Hi Mok
> I have an idea for managing vacuums. When managing vacuums it can sometimes be a struggle to manage the config settings for them, especially when trying to avoid anti
> wraparound vacuums. Some tables are massive and needs scale factor settings in the fractions of percent, sometimes, with no guarantee that enough actions cross that
> threshold. Increasing the autovacuum_freeze_max_age to keep up with an growing number of transactions across an instance is just kicking the can down the road. Engineers run
> backfills that throw off any calculations you may use to work out these scale factors and using the same values across an instance is too simple while managing individually
> for tables can be too messy.
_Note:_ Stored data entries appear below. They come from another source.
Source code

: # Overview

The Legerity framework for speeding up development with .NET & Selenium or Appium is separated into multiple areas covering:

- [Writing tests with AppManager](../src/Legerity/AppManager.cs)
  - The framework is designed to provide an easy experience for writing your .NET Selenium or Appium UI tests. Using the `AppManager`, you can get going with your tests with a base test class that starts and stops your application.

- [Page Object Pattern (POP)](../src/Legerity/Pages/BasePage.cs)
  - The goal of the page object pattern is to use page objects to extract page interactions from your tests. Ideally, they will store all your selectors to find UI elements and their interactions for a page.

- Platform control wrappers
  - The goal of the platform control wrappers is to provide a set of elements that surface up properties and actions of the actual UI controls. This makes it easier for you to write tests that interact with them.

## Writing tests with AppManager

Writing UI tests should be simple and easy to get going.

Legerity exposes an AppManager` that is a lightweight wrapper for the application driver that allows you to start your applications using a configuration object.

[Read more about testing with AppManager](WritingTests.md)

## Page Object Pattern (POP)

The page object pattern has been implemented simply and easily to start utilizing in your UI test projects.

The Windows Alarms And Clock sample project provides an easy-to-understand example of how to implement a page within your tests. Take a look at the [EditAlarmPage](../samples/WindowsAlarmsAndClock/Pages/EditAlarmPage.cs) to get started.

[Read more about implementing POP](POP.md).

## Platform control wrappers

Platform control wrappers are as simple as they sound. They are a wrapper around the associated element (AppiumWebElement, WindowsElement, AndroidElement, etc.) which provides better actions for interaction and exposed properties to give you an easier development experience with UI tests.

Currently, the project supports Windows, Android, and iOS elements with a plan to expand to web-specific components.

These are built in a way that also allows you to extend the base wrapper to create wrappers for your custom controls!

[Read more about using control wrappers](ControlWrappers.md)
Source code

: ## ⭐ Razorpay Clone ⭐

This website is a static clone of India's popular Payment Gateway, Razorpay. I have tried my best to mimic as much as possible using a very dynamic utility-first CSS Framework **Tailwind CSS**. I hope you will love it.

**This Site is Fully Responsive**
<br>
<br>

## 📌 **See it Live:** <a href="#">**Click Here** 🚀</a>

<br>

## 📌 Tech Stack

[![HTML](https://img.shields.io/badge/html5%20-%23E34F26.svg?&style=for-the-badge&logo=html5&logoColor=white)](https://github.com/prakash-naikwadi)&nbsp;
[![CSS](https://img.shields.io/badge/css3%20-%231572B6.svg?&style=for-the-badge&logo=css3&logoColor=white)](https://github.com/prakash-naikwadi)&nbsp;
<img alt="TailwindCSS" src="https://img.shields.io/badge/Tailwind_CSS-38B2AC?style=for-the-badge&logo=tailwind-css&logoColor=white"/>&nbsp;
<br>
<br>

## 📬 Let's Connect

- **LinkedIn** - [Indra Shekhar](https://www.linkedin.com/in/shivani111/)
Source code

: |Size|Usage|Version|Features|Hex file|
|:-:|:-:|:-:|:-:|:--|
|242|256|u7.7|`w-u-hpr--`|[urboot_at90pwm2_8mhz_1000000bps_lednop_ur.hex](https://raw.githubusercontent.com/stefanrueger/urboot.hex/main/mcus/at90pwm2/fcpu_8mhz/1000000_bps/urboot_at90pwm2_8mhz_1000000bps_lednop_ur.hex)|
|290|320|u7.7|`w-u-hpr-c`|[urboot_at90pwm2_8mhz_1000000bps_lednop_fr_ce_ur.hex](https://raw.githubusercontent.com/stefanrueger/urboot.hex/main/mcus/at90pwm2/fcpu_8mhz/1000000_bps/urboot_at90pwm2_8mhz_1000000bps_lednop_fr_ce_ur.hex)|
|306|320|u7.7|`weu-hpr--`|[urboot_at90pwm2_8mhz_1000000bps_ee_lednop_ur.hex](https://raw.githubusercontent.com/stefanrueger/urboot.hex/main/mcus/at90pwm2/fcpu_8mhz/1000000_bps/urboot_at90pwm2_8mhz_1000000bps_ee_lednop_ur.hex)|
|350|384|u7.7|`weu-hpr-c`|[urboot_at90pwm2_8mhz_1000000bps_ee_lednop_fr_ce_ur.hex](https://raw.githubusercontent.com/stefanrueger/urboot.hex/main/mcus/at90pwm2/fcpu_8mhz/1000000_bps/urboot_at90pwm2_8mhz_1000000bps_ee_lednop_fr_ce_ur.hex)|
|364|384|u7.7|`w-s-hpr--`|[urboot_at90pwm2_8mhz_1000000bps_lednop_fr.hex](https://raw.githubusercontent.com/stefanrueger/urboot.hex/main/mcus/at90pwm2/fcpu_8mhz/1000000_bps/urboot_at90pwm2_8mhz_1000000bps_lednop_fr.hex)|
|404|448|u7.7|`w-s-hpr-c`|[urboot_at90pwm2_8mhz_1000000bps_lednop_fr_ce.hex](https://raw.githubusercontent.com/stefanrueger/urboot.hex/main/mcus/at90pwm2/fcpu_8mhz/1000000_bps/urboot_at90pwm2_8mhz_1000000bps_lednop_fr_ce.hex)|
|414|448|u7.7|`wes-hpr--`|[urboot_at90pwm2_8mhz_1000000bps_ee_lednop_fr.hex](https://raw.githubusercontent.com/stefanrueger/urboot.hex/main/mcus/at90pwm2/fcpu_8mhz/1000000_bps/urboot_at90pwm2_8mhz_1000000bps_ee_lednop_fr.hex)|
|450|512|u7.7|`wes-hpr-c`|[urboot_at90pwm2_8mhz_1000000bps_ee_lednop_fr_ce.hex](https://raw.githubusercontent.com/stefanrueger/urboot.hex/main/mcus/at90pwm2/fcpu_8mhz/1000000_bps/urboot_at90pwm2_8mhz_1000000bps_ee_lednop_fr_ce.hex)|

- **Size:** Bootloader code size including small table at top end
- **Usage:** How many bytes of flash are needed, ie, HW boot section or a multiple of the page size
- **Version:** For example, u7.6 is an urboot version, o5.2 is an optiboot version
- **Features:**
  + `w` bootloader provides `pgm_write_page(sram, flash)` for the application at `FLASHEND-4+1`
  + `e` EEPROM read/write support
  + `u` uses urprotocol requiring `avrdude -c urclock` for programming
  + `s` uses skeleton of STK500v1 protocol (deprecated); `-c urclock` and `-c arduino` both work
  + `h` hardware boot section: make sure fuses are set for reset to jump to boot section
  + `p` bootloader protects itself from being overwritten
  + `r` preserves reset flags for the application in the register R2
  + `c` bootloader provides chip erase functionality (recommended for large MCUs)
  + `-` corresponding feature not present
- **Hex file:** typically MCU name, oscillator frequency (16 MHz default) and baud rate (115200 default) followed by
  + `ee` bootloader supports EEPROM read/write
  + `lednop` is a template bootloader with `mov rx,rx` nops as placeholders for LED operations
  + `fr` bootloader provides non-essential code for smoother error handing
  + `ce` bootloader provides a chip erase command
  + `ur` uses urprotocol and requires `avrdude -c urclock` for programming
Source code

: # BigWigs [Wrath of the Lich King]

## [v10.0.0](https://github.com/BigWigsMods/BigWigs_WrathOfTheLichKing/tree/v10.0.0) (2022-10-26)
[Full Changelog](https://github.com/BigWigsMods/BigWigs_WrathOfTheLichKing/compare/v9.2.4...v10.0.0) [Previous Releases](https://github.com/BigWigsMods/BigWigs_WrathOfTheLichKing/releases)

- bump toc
Or you run a cron type job so you don't have to think about it at all.
I think you can refer to these two parameters
https://www.postgresql.org/docs/18/runtime-config-vacuum.html#GUC-AUTOVACUUM-VACUUM-MAX-THRESHOLD
https://www.postgresql.org/docs/18/runtime-config-vacuum.html#vacuum_freeze_table_age
If you're concerned about wraparound, you can reduce the value of `VACUUM-VACUUM-MAX-THRESHOLD`,vacuum_freeze_table_age, Shouldn't you be focusing on why the blocked table can't be vacuum-freeze?


Thanks

On Thu, Apr 23, 2026 at 10:10 PM David Rowley <dgrowleyml@gmail.com> wrote:
On Fri, 24 Apr 2026 at 01:04, Mok <gurmokh@protonmail.com> wrote:
>
> On Thursday, April 23rd, 2026 at 4:44 AM, David Rowley <dgrowleyml@gmail.com> wrote:
>
> > On Thu, 23 Apr 2026 at 08:19, Mok <gurmokh@protonmail.com> wrote:
> > > For example, set to 0.8 a 'standard' vacuum would be triggered when the table reached 160million with a default 200million setting.
> >
> > If that's what you want, why wouldn't you set the
> > autovacuum_freeze_max_age to 160million?
>
> Because that would trigger a 'to-prevent-wraparound' vacuum, which is what this change is trying to avoid.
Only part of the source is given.